Instead of brackets, gods

I almost forgot to do today's daily post, which is not a good start to my daily posting regimen. But better late than never, I guess.

No funny pictures today. Just words.

***

Today I'll just try to focus my previous blog's topic a little better. So, if I'm going to use Graham as a template because I share her interest in mind's relationship with "world," then my task is to figure out how my own philosophical/intellectual orientation would play out differently.
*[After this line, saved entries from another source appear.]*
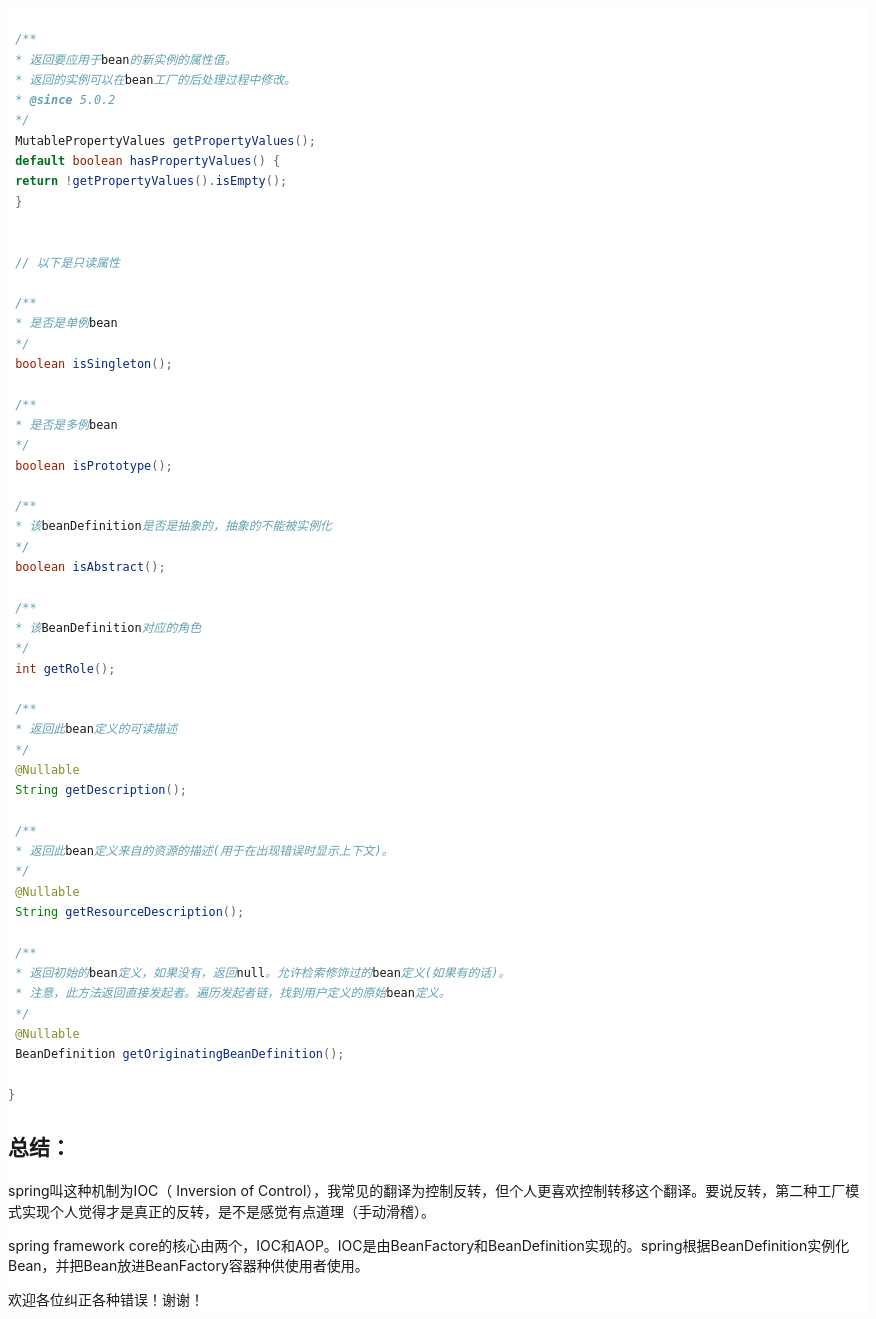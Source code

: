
 ```java

 /**
 * 返回要应用于bean的新实例的属性值。
 * 返回的实例可以在bean工厂的后处理过程中修改。
 * @since 5.0.2
 */
 MutablePropertyValues getPropertyValues();
 default boolean hasPropertyValues() {
 return !getPropertyValues().isEmpty();
 }


 // 以下是只读属性

 /**
 * 是否是单例bean
 */
 boolean isSingleton();

 /**
 * 是否是多例bean
 */
 boolean isPrototype();

 /**
 * 该beanDefinition是否是抽象的，抽象的不能被实例化
 */
 boolean isAbstract();

 /**
 * 该BeanDefinition对应的角色
 */
 int getRole();

 /**
 * 返回此bean定义的可读描述
 */
 @Nullable
 String getDescription();

 /**
 * 返回此bean定义来自的资源的描述(用于在出现错误时显示上下文)。
 */
 @Nullable
 String getResourceDescription();

 /**
 * 返回初始的bean定义，如果没有，返回null。允许检索修饰过的bean定义(如果有的话)。
 * 注意，此方法返回直接发起者。遍历发起者链，找到用户定义的原始bean定义。
 */
 @Nullable
 BeanDefinition getOriginatingBeanDefinition();

}
```
## 总结：

spring叫这种机制为IOC（ Inversion of Control），我常见的翻译为控制反转，但个人更喜欢控制转移这个翻译。要说反转，第二种工厂模式实现个人觉得才是真正的反转，是不是感觉有点道理（手动滑稽）。

spring framework core的核心由两个，IOC和AOP。IOC是由BeanFactory和BeanDefinition实现的。spring根据BeanDefinition实例化Bean，并把Bean放进BeanFactory容器种供使用者使用。

欢迎各位纠正各种错误！谢谢！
• I am interested not in "mind" so much as in "psyche," as the term is used by C.G. Jung and James Hillman. That is to say, as the term bleeds right into its sister-word, "soul."
• Consequently, archetypes and myth are of great importance (though I haven't figured out in what way I should use these). Graham references myths sometimes, but I want myth to play more of a foundational role.
• Mysticism, particularly my version of the Buddhist non-dual variety, is the foundation of my view. Thus, while Graham seems to imply a certain dualism between mind and world, I view mind as an extension of world. (Or vice-versa, depending on my mood.) The human psyche, since it is the world, cannot truly be alienated from the world.
• Hence, human language cannot distort "reality," because it is fully part of reality. Nature makes brain makes language, so language=nature. How can nature distort nature? How can reality not know reality? Words are made of earth and sing the earth. Language can only complicate and (further) transform reality. So, the suspicion and skepticism of language that sometimes troubles Graham (as well as a lot of other contemporary poets) is not an affliction I have.
• (That last point may be the most important; I'm more inclined to celebrate consciousness than to be anxious about it.)
• To sum up, more Jung, Hillman, Bachelard, and Trungpa, less Heidegger and Wittgenstein and etc. (Though I do like Heidegger.)
• So, instead of phenomenological brackets, gods.
• Generally, as a Buddhist and a post-Catholic, and simply by temperament, I hew to a certain ontological and epistemological optimism.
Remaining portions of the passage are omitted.